● **DIRECTIONS**:
Search the material for the string "github" and copy each line where it occurs.

>>>

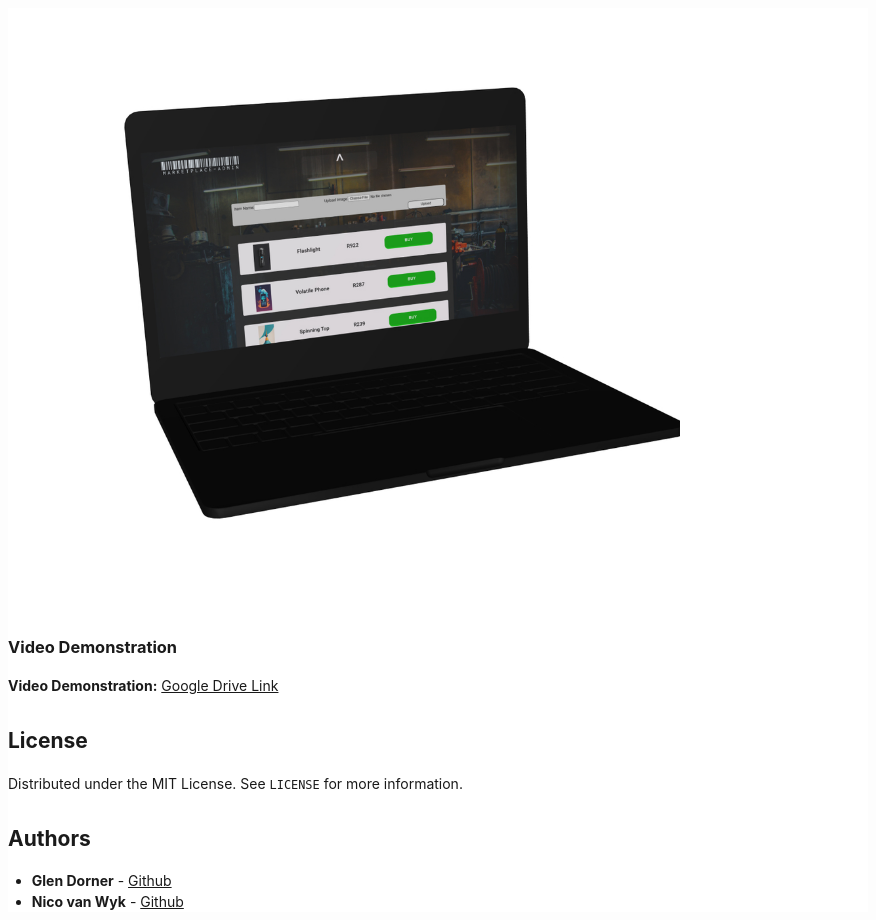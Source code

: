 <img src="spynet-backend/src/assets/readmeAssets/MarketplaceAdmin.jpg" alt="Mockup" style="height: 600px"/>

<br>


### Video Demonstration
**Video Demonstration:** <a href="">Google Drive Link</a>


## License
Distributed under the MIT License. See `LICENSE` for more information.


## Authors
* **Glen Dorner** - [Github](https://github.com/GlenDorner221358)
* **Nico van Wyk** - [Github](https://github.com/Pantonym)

<<<

● **RESPONSE FOR THIS EXERCISE**:
* **Glen Dorner** - [Github](https://github.com/GlenDorner221358)
* **Nico van Wyk** - [Github](https://github.com/Pantonym)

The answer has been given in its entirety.